One such planet, designated Kepler 413b, has recently been discovered by the Kepler mission. It wobbles (precesses) widely on its axis in a manner somewhat like the way that a child's top does just before it shuts down.

The planet's tilt can vary by as much as 30 degrees per decade which would lead to rapid and erratic climate behavior. In contrast, Earth's precession is 23.5 degrees over 26,000 years or 0.009 degrees per decade.

In other words, climate change on such a planet would be a daily event rather than occurring over millennial time frames.

Kepler 413b has another layer of weirdness in that it circles a binary star system, consisting of an orange and a red dwarf star, every 66 days. That is days in our time scale because the measurements can't detect the length of a day on Kepler 413b. Still, it would make for a very bizarre year.

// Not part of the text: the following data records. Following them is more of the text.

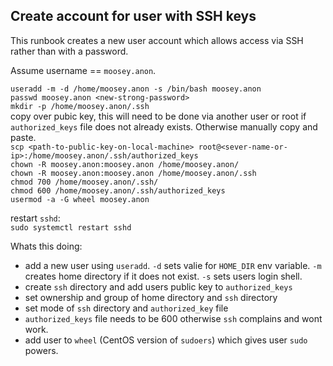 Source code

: ## Create account for user with SSH keys

This runbook creates a new user account which allows access via SSH
rather than with a password.  


Assume username == `moosey.anon`.  


`useradd -m -d /home/moosey.anon -s /bin/bash moosey.anon`  
`passwd moosey.anon <new-strong-password>`  
`mkdir -p /home/moosey.anon/.ssh`  
copy over pubic key, this will need to be done via another user or root
if `authorized_keys` file does not already exists. Otherwise manually copy
and paste.  
`scp <path-to-public-key-on-local-machine> root@<sever-name-or-ip>:/home/moosey.anon/.ssh/authorized_keys`  
`chown -R moosey.anon:moosey.anon /home/moosey.anon/`  
`chown -R moosey.anon:moosey.anon /home/moosey.anon/.ssh`  
`chmod 700 /home/moosey.anon/.ssh/`  
`chmod 600 /home/moosey.anon/.ssh/authorized_keys`  
`usermod -a -G wheel moosey.anon`  


restart `sshd`:  
`sudo systemctl restart sshd`  


Whats this doing:  
- add a new user using `useradd`. `-d` sets valie for `HOME_DIR` env variable.
    `-m` creates home directory if it does not exist. `-s` sets users login shell.  
- create `ssh` directory and add users public key to `authorized_keys`  
- set ownership and group of home directory and `ssh` directory  
- set mode of `ssh` directory and `authorized_key` file  
- `authorized_keys` file needs to be 600 otherwise `ssh` complains and wont
    work.  
- add user to `wheel` (CentOS version of `sudoers`) which gives user `sudo`
    powers.  
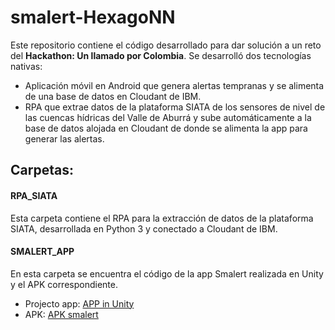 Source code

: # smalert-HexagoNN

Este repositorio contiene el código desarrollado para dar solución a un reto del **Hackathon: Un llamado por Colombia**. Se desarrolló dos tecnologías nativas:

+ Aplicación móvil en Android que genera alertas tempranas y se alimenta de una base de datos en Cloudant de IBM.
+ RPA que extrae datos de la plataforma SIATA de los sensores de nivel de las cuencas hídricas del Valle de Aburrá y sube automáticamente a la base de datos alojada en Cloudant de donde se alimenta la app para generar las alertas.

## Carpetas:

#### RPA_SIATA
Esta carpeta contiene el RPA para la extracción de datos de la plataforma SIATA, desarrollada en Python 3 y conectado a Cloudant de IBM.

#### SMALERT_APP
En esta carpeta se encuentra el código de la app Smalert realizada en Unity y el APK correspondiente.
+ Projecto app: [APP in Unity](https://drive.google.com/open?id=16J2fuzifWjEX7CBqTSXK8_by2AchcA1B)
+ APK: [APK smalert](https://drive.google.com/open?id=1eLjI-fzqpLK6qlrRCzxl1ByK_EVe7BQm)
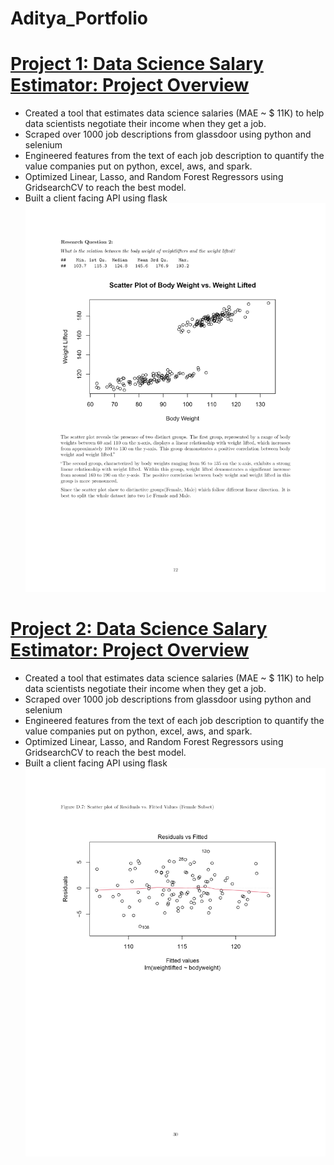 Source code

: # Aditya_Portfolio

# [Project 1: Data Science Salary Estimator: Project Overview](https://github.com/AdityaSagave/Customer-Churn-Prediction)

* Created a tool that estimates data science salaries (MAE ~ $ 11K) to help data scientists negotiate their income when they get a job.
* Scraped over 1000 job descriptions from glassdoor using python and selenium
* Engineered features from the text of each job description to quantify the value companies put on python, excel, aws, and spark.
* Optimized Linear, Lasso, and Random Forest Regressors using GridsearchCV to reach the best model.
* Built a client facing API using flask
  ![](https://github.com/AdityaSagave/Portfolio/blob/main/images/download%20(1).png)


# [Project 2: Data Science Salary Estimator: Project Overview](https://github.com/AdityaSagave/STATS6170-Statistical-Report)

* Created a tool that estimates data science salaries (MAE ~ $ 11K) to help data scientists negotiate their income when they get a job.
* Scraped over 1000 job descriptions from glassdoor using python and selenium
* Engineered features from the text of each job description to quantify the value companies put on python, excel, aws, and spark.
* Optimized Linear, Lasso, and Random Forest Regressors using GridsearchCV to reach the best model.
* Built a client facing API using flask 
  ![](https://github.com/AdityaSagave/Portfolio/blob/main/images/download%20(2).png)
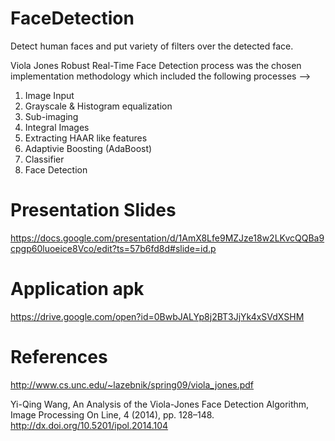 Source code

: # FaceDetection
Detect human faces and put variety of filters over the detected face. 

Viola Jones Robust Real-Time Face Detection process was the chosen implementation methodology which included the following processes -->

1. Image Input
2. Grayscale & Histogram equalization
3. Sub-imaging
4. Integral Images
5. Extracting HAAR like features
6. Adaptivie Boosting (AdaBoost)
7. Classifier 
8. Face Detection

# Presentation Slides
https://docs.google.com/presentation/d/1AmX8Lfe9MZJze18w2LKvcQQBa9cpgp60luoeice8Vco/edit?ts=57b6fd8d#slide=id.p

# Application apk
https://drive.google.com/open?id=0BwbJALYp8j2BT3JjYk4xSVdXSHM

# References

http://www.cs.unc.edu/~lazebnik/spring09/viola_jones.pdf

Yi-Qing Wang, An Analysis of the Viola-Jones Face Detection Algorithm, Image Processing On Line, 4 (2014), pp. 128–148. http://dx.doi.org/10.5201/ipol.2014.104
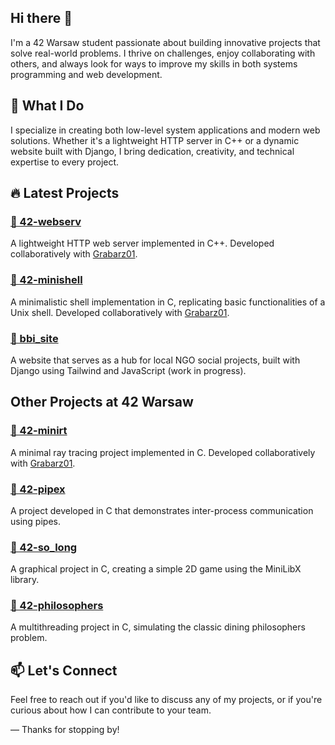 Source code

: ## Hi there 👋

I'm a 42 Warsaw student passionate about building innovative projects that solve real-world problems. I thrive on challenges, enjoy collaborating with others, and always look for ways to improve my skills in both systems programming and web development.

## 🚀 What I Do

I specialize in creating both low-level system applications and modern web solutions. Whether it's a lightweight HTTP server in C++ or a dynamic website built with Django, I bring dedication, creativity, and technical expertise to every project.

## 🔥 Latest Projects

### [📌 42-webserv](https://github.com/Grabarz01/webserv)
A lightweight HTTP web server implemented in C++.
Developed collaboratively with [Grabarz01](https://github.com/Grabarz01).

### [📌 42-minishell](https://github.com/fjalowiecki/42-minishell)
A minimalistic shell implementation in C, replicating basic functionalities of a Unix shell.
Developed collaboratively with [Grabarz01](https://github.com/Grabarz01).

### [📌 bbi_site](https://github.com/fjalowiecki/bbi_site)
A website that serves as a hub for local NGO social projects, built with Django using Tailwind and JavaScript (work in progress).

## Other Projects at 42 Warsaw

### [📌 42-minirt](https://github.com/fjalowiecki/42-minirt)
A minimal ray tracing project implemented in C.
Developed collaboratively with [Grabarz01](https://github.com/Grabarz01).

### [📌 42-pipex](https://github.com/fjalowiecki/42-pipex)
A project developed in C that demonstrates inter-process communication using pipes.

### [📌 42-so_long](https://github.com/fjalowiecki/42-so_long)
A graphical project in C, creating a simple 2D game using the MiniLibX library.

### [📌 42-philosophers](https://github.com/fjalowiecki/42-philosophers)
A multithreading project in C, simulating the classic dining philosophers problem.

## 📫 Let's Connect

Feel free to reach out if you'd like to discuss any of my projects, or if you're curious about how I can contribute to your team.

—
Thanks for stopping by!
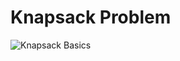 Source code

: # Knapsack Problem

![Knapsack Basics](/Users/justiniverson/Desktop/codingstuff/CS3000/ds-algo-notes/resources/knapsackbasics.png)

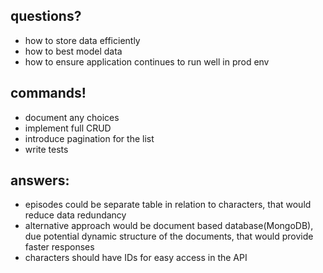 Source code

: 

## questions?

* how to store data efficiently 
* how to best model data
* how to ensure application continues to run well in prod env


## commands!

* document any choices
* implement full CRUD 
* introduce pagination for the list
* write tests

## answers:

* episodes could be separate table in relation to characters, that would reduce data redundancy
* alternative approach would be document based database(MongoDB), due potential dynamic structure of the documents, that would provide faster responses  
* characters should have IDs for easy access in the API 

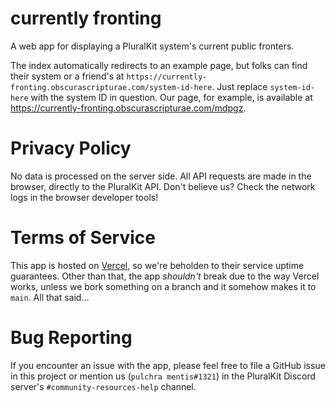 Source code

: # currently fronting

A web app for displaying a PluralKit system's current public fronters.

The index automatically redirects to an example page, but folks can find their system or a friend's at `https://currently-fronting.obscurascripturae.com/system-id-here`. Just replace `system-id-here` with the system ID in question. Our page, for example, is available at https://currently-fronting.obscurascripturae.com/mdpgz.

# Privacy Policy

No data is processed on the server side. All API requests are made in the browser, directly to the PluralKit API. Don't believe us? Check the network logs in the browser developer tools!

# Terms of Service

This app is hosted on [Vercel](https://vercel.com/), so we're beholden to their service uptime guarantees. Other than that, the app _shouldn't_ break due to the way Vercel works, unless we bork something on a branch and it somehow makes it to `main`. All that said...

# Bug Reporting

If you encounter an issue with the app, please feel free to file a GitHub issue in this project or mention us (`pulchra mentis#1321`) in the PluralKit Discord server's `#community-resources-help` channel.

On the other hand, one would see the two Sun sunset observed by Luke Skywalker on Tatooine. Astronomers have discovered many such systems so far.

The orbit of Kepler 413b also appears to precess as it is titled 2.5 degrees with respect to the plane of orbit for the binary star system. The planet's wobbly orbit appears to slowly move up and down as observed from Earth.

There would be seasons on Kepler 413b but nothing that would be consistent from year to year or even day to day. How could life evolve in such a system? If it did, it certainly wouldn't be in a form that would be similar to life on Earth.

The Kepler telescope finds planets by measuring the change in light intensity as a planet transits across the face of a star. This requires that the orbit of the planet must lie in a plane that is consistent with the direct line of sight between the Earth and the star. If it is too much outside of this plane, then the planet does not pass between the star and us which means that we can't observe its effects.

In the case of Kepler 413b, it was studied for 1500 days. The first 180 days revealed three transits and provided astronomers with good orbital data. Then it disappeared for 800 days. When it reappeared, 5 more transits were observed in a row.

It was this appearing-disappearing phenomenon that allowed principal investigator Veselin Kostov to be able to predict the structure of the planet's orbit and show that it was wobbling up and down and all over the place.

One thing is for sure, with 100 billion more planets to find and observe, it is likely that there are other planets that are even stranger.